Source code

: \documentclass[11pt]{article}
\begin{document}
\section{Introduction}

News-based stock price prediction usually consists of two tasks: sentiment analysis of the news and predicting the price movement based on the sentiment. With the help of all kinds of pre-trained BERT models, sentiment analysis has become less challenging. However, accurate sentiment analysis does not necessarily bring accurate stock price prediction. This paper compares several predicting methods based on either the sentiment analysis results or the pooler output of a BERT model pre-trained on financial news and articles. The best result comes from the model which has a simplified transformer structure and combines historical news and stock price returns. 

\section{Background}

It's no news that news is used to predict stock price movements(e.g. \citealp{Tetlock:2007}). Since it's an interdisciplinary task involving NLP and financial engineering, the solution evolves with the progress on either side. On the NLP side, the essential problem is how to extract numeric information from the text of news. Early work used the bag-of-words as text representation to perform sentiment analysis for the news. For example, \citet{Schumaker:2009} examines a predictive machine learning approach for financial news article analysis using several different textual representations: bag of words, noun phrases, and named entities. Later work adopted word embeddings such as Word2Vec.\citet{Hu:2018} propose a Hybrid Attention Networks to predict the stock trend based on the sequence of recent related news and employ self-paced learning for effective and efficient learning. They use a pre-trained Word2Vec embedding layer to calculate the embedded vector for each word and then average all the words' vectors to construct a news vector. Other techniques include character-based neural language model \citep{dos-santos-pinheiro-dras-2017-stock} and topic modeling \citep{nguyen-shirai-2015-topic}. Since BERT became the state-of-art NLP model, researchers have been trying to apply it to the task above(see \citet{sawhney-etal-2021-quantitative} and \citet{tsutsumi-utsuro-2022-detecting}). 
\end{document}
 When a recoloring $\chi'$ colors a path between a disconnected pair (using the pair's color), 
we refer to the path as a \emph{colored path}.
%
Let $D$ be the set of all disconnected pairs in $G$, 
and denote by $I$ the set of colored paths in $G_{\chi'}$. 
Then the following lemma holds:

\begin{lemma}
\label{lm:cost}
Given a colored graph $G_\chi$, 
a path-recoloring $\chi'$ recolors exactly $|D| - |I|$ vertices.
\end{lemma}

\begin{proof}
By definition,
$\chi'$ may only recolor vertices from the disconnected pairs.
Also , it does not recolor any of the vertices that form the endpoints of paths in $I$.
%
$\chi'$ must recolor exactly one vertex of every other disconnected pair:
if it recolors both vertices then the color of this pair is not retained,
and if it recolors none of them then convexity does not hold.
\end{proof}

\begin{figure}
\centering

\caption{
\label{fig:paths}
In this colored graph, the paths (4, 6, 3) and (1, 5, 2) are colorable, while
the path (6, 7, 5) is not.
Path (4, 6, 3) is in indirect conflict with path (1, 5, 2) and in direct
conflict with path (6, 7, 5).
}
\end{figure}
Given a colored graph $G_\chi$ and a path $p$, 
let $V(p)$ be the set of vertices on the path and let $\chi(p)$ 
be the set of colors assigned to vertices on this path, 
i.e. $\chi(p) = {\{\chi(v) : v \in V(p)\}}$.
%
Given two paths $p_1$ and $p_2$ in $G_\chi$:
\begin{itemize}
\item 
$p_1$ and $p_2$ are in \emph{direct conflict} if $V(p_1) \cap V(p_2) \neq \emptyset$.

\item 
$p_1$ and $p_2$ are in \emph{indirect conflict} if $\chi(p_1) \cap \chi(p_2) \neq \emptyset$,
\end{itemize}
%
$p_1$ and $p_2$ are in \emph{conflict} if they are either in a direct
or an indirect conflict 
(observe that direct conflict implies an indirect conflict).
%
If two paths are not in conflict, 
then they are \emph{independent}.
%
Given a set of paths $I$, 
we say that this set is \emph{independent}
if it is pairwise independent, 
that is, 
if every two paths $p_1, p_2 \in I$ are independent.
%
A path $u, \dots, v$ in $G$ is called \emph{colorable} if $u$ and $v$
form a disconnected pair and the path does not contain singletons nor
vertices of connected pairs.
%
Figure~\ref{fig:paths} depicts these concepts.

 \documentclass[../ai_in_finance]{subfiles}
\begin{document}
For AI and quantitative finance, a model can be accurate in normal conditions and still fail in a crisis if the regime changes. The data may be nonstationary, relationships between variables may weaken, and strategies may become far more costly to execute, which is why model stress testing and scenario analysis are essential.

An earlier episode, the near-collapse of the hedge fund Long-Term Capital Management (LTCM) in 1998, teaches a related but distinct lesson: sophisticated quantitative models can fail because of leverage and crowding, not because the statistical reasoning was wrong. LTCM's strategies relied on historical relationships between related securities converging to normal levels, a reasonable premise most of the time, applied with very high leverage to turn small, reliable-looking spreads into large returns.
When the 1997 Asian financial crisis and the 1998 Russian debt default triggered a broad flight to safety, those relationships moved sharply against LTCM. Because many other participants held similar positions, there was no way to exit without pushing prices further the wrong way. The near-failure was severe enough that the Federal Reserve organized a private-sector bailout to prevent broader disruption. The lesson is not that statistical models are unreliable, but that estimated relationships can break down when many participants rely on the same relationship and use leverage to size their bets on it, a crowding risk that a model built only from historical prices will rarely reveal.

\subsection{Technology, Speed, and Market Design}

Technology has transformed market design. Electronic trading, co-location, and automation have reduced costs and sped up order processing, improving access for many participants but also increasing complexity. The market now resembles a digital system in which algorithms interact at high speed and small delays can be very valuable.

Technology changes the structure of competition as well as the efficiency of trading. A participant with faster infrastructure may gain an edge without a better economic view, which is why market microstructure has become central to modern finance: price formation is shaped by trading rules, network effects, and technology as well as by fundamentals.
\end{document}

* **EXERCISE OBJECTIVE**
All lines above between those holding "In this colored" and "Given two paths", inclusive, must be set down unchanged, and no other line may be included.

* **EXERCISE RESPONSE**
In this colored graph, the paths (4, 6, 3) and (1, 5, 2) are colorable, while
the path (6, 7, 5) is not.
Path (4, 6, 3) is in indirect conflict with path (1, 5, 2) and in direct
conflict with path (6, 7, 5).
}
\end{figure}
Given a colored graph $G_\chi$ and a path $p$, 
let $V(p)$ be the set of vertices on the path and let $\chi(p)$ 
be the set of colors assigned to vertices on this path, 
i.e. $\chi(p) = {\{\chi(v) : v \in V(p)\}}$.
%
Given two paths $p_1$ and $p_2$ in $G_\chi$:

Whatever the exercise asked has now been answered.